Alex Alex - 5 months ago 22
R Question

perform function in multiple csv files iteratively

I have a lot of csv files stored in a folder. i.e. file1.csv, file2.csv, file3.csv, etc, etc
each csv file contains the same measurements for each object.
a file looks like this:

ID time measuremment1 measurement2 measurement3
1 5 12 324 123
1 6 123 654 45
1 3 346 556 548


another one looks like this:

ID time measurement1 measurement2 measurement3
2 2 234 345 253
2 8 35 998 316
2 17 515 1005 323
2 50 156 155 616


and so on. in addition, I have a data frame with several calculations I want to perform for each of my objects(files), which looks like this:

calc<- data.frame(mean1 = mean(measurement1), var1 = var(measurement1),
sd1 = sd(measurement1), mean2 = mean(measurement2), var2 = var(measurement2),
sd2 = sd(measurement2))


etc, etc. what I want to do is find a way to read each csv file iteratively and perform these calculations for each object. finally, I would like to either export them in a separate csv file (to have the information I need concentrated), or either print it in R console and copy it from there to a text or excel file.
I am working in R
can anyone provide any help with this?
thank you!

Answer Source

Something like this:

library(dplyr)

Option 1: Read in all files, combine into a single data frame and then summarize

With this method, all the data files are loaded into an R list.

dat = sapply(list.files(pattern="csv$"), function(file) {
  df = read.csv(file, stringsAsFactors=FALSE, header=TRUE)
  df$source = file
  df
}, simplify=FALSE)

dat = bind_rows(dat)

Summarize by ID:

dat.summary = dat %>% group_by(ID) %>%
  summarise_each(funs(mean(., na.rm=TRUE), var(., na.rm=TRUE), sd(., na.rm=TRUE)), -time)

Or in the newer dplyr idiom:

dat.summary = dat %>% group_by(ID) %>%
  summarise_at(vars(matches("measurement")), 
               funs(mean(., na.rm=TRUE), var(., na.rm=TRUE), sd(., na.rm=TRUE)))

Option 2: Read and summarize each individual file, then bind the individual summaries into a single summary data frame

This way you load only one data file into memory at a time.

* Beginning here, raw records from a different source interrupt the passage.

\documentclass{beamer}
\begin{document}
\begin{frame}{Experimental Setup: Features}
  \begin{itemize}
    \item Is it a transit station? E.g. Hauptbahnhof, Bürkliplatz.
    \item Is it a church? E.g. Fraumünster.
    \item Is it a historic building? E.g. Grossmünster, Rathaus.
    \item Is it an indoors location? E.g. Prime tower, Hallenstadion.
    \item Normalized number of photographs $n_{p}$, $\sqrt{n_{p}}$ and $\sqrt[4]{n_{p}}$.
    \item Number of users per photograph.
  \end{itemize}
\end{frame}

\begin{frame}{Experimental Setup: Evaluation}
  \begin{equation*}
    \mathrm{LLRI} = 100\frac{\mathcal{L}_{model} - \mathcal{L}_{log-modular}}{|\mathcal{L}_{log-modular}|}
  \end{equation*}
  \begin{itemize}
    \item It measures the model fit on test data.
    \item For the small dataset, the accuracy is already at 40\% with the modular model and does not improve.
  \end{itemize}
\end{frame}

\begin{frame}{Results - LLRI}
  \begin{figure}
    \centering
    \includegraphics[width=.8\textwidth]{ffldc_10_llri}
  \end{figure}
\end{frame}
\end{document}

dat.summary = sapply(list.files(pattern="csv$"), function(file) {
  df = read.csv(file, stringsAsFactors=FALSE, header=TRUE)

  # Summarise by ID
  df %>% group_by(ID) %>%
    summarise_at(vars(matches("measurement")), 
                 funs(mean(., na.rm=TRUE), var(., na.rm=TRUE), sd(., na.rm=TRUE)))
})

dat.summary = bind_rows(dat.summary)

Now save the summary:

write.csv(dat.summary, "my_summary.csv", row.names=FALSE)

or

library(xlsx)

write.xlsx(dat.summary, "my_summary.xlsx", row.names=FALSE)